What to do:
Pick out all lines in the listing holding the string "regexp" and copy them.

++++ Data supplied ++++

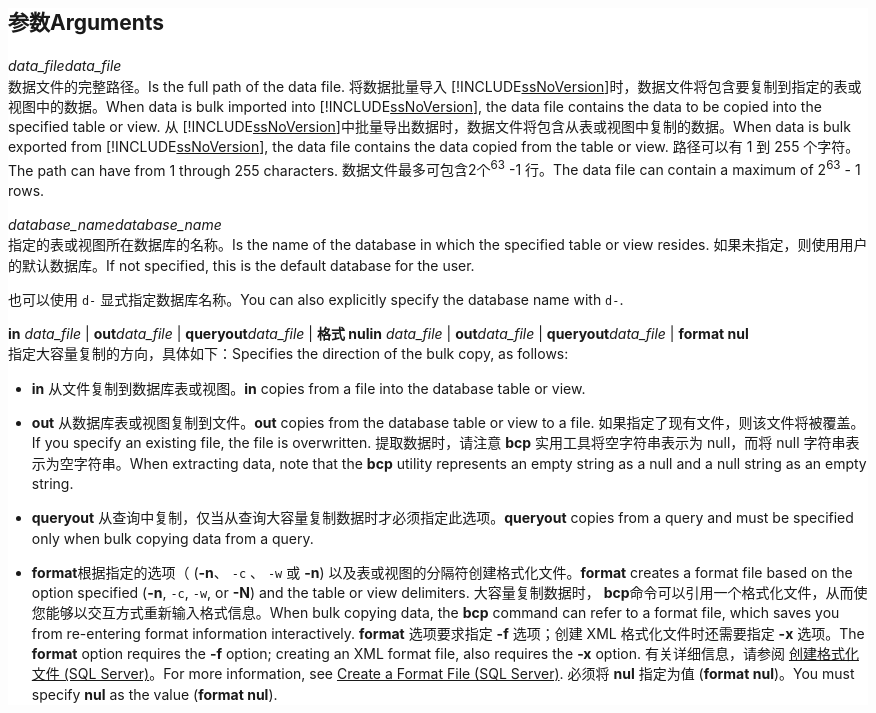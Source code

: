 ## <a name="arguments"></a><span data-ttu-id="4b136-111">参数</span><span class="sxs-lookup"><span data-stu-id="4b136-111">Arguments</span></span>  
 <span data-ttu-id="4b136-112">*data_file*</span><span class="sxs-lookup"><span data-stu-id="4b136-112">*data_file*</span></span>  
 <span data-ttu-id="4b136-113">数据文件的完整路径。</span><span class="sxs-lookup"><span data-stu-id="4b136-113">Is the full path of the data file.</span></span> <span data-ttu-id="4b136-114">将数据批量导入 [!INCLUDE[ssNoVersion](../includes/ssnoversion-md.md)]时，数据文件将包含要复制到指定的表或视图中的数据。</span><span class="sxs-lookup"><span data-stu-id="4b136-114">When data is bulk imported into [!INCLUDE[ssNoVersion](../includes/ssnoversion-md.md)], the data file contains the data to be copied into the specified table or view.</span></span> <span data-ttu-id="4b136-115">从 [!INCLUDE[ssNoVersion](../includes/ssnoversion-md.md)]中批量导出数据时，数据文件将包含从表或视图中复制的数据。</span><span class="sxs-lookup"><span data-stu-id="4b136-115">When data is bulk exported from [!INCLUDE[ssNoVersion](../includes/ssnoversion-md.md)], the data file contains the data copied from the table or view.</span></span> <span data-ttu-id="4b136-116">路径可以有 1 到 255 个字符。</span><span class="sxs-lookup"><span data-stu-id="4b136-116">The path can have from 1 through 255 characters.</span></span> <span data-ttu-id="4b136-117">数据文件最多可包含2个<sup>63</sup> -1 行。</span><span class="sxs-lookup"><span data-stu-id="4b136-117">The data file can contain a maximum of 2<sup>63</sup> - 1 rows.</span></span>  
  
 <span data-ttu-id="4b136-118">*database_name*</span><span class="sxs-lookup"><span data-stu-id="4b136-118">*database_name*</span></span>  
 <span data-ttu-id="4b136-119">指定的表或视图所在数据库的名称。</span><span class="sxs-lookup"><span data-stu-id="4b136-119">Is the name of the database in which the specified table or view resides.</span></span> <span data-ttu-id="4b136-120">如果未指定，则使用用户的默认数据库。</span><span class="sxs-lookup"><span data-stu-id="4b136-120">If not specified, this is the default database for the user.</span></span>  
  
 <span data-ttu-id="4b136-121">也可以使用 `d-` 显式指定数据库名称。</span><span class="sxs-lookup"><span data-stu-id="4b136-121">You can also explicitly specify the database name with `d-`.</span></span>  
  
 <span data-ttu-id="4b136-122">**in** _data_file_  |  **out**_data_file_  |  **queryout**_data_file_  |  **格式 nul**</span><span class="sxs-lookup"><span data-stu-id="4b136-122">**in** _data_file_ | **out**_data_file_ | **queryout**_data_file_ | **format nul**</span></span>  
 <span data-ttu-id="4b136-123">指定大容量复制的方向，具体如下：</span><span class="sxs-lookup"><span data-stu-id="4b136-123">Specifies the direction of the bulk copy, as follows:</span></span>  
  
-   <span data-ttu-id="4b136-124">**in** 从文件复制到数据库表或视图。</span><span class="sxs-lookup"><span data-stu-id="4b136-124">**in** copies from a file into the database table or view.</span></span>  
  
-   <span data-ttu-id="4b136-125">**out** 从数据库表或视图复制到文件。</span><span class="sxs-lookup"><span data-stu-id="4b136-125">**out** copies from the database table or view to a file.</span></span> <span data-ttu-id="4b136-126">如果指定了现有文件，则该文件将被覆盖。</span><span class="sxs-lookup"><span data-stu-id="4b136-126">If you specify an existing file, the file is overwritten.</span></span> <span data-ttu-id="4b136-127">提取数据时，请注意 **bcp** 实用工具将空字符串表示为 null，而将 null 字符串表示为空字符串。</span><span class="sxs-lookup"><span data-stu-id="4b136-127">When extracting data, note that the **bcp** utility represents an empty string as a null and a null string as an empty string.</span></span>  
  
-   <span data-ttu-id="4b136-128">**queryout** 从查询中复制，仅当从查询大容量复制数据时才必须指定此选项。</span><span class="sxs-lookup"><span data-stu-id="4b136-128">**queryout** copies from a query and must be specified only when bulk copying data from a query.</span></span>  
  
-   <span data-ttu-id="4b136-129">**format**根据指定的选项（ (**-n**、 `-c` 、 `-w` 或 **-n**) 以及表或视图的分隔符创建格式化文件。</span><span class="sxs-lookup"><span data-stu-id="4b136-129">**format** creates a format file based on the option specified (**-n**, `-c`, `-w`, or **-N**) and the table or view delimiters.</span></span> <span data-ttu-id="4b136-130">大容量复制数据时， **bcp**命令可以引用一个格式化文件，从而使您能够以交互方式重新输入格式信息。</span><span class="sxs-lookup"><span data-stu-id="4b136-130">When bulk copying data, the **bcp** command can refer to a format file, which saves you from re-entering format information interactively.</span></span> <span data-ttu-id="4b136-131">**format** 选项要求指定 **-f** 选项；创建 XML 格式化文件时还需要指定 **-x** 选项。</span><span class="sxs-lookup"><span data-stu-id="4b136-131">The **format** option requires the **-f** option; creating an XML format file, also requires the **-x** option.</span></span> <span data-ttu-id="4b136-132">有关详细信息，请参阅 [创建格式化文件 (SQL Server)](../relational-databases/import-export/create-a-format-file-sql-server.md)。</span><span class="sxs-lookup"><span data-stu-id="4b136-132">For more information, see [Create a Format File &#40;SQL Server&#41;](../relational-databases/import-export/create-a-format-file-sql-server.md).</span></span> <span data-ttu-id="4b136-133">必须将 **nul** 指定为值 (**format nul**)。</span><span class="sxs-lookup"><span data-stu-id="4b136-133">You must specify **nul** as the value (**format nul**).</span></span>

++++
++++ Data supplied ++++

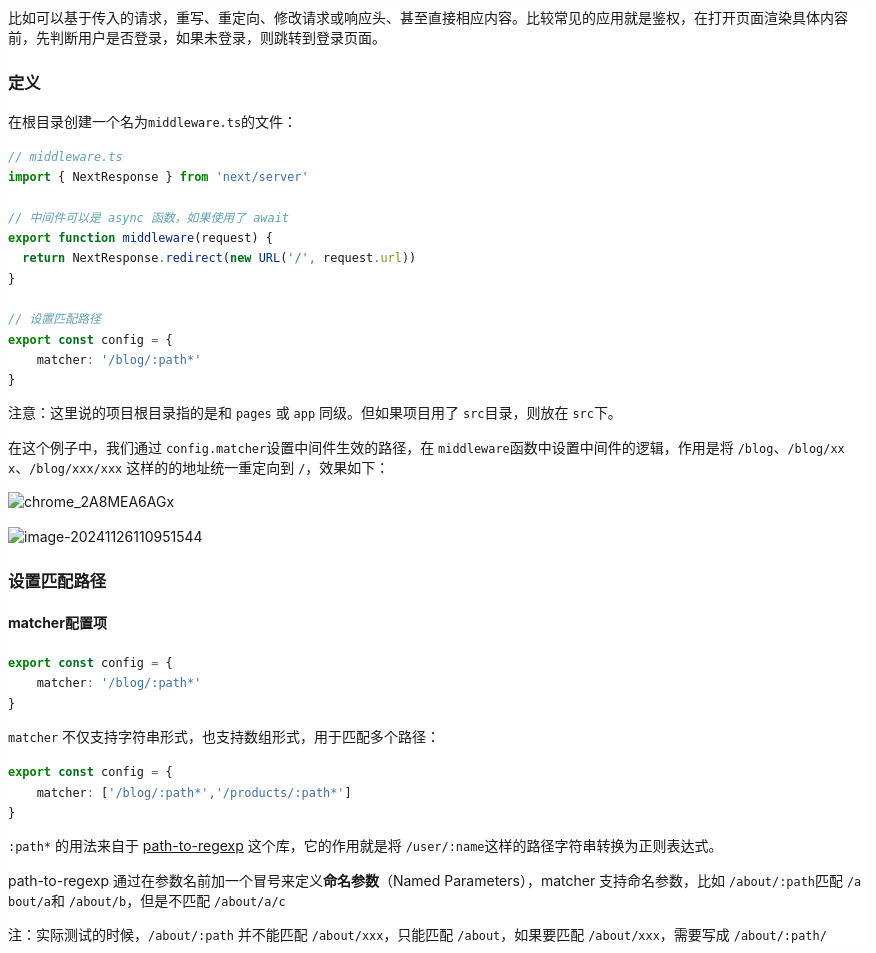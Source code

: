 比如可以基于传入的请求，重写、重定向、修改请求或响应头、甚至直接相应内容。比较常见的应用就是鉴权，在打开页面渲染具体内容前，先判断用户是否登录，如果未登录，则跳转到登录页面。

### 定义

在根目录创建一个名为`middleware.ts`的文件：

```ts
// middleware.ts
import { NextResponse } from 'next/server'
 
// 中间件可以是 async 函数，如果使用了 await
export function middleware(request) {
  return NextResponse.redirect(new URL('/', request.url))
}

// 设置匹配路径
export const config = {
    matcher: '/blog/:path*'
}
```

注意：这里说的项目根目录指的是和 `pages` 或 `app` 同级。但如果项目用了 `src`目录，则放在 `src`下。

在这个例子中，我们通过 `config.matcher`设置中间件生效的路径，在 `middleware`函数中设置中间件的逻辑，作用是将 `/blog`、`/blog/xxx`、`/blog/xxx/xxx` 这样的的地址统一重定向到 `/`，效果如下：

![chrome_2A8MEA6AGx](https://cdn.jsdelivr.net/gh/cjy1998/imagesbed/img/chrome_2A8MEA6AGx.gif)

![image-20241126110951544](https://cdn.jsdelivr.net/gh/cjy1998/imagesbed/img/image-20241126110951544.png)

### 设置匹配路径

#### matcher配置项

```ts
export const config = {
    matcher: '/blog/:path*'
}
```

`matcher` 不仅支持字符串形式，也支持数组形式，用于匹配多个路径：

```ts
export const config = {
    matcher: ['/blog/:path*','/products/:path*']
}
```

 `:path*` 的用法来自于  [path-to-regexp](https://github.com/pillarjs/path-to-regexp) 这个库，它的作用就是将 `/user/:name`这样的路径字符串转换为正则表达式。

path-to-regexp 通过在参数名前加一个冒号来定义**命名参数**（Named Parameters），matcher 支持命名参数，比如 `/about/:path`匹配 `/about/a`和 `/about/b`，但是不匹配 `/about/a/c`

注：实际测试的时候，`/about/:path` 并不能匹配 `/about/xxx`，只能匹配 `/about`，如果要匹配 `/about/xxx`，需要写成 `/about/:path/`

++++
++++ Data supplied ++++

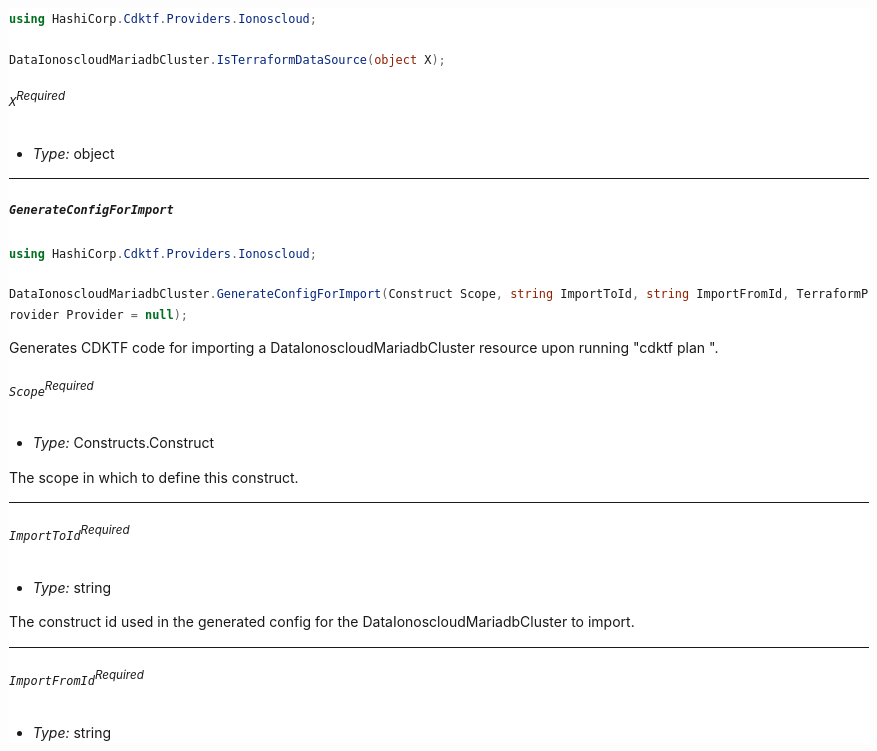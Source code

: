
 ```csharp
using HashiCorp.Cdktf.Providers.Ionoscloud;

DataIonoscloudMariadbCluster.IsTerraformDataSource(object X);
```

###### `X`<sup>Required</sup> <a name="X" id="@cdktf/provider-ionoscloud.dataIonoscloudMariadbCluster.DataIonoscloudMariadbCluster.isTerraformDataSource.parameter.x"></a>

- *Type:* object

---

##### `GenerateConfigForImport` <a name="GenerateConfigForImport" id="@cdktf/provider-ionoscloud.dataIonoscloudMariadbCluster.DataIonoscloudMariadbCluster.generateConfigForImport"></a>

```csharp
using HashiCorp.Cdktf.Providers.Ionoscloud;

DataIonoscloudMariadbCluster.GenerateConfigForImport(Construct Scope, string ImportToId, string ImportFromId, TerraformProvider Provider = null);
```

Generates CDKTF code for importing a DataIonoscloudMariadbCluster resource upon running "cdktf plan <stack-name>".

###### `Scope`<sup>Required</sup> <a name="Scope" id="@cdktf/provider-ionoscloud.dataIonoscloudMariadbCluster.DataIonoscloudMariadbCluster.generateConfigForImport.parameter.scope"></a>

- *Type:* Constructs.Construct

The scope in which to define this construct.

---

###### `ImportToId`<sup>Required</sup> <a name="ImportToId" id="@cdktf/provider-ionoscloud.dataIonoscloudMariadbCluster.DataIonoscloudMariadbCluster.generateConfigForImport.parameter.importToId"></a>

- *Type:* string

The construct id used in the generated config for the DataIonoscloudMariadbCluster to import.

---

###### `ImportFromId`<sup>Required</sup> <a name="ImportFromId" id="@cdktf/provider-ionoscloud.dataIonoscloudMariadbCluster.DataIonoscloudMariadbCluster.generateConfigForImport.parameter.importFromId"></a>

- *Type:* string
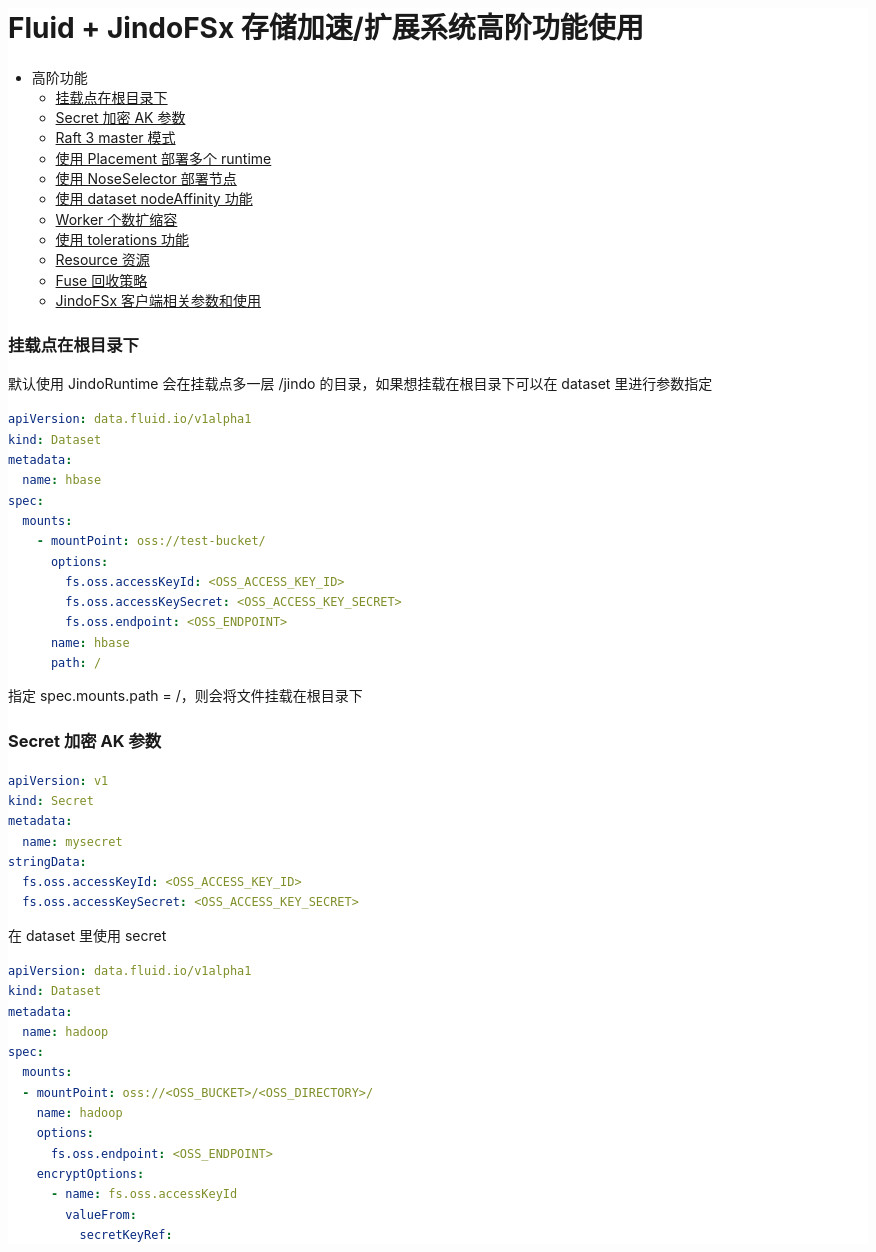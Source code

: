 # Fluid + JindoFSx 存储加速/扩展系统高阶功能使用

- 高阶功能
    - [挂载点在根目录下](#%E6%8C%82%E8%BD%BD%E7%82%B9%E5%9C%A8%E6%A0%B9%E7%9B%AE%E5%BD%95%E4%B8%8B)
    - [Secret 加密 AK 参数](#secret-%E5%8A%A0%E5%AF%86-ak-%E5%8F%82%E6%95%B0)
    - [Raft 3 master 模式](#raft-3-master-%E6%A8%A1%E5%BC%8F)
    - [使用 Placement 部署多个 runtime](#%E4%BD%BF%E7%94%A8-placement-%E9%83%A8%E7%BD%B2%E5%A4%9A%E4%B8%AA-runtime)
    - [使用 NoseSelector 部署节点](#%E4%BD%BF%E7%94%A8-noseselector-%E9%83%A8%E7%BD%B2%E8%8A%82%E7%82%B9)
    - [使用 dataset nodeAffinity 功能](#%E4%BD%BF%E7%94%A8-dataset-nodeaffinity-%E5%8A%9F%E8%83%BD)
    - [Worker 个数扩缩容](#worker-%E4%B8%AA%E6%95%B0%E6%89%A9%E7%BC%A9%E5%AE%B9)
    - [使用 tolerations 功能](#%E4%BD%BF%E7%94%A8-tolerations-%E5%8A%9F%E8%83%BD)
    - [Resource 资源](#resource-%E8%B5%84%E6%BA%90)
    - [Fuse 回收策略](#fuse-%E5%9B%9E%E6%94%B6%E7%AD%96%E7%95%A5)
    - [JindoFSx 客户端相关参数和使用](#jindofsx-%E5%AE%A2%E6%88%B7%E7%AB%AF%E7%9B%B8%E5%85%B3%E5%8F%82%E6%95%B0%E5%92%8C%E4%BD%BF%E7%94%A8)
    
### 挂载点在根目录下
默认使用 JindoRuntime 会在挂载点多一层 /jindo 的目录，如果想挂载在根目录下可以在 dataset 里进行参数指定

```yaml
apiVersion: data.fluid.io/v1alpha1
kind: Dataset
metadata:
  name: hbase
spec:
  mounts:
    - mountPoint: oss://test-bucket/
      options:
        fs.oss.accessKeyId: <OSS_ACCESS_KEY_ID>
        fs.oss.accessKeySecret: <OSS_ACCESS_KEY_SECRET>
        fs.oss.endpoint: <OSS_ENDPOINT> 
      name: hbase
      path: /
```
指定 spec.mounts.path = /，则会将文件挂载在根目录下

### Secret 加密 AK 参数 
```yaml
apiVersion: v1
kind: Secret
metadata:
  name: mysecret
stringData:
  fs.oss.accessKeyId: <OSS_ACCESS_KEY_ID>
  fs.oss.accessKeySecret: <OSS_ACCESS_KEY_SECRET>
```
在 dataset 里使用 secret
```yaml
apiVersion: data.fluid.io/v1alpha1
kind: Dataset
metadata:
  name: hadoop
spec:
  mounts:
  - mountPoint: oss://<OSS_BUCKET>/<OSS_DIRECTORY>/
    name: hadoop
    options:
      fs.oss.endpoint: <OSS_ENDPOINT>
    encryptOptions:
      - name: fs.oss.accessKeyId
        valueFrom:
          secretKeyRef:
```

++++

The answer:
 `:path*` 的用法来自于  [path-to-regexp](https://github.com/pillarjs/path-to-regexp) 这个库，它的作用就是将 `/user/:name`这样的路径字符串转换为正则表达式。
path-to-regexp 通过在参数名前加一个冒号来定义**命名参数**（Named Parameters），matcher 支持命名参数，比如 `/about/:path`匹配 `/about/a`和 `/about/b`，但是不匹配 `/about/a/c`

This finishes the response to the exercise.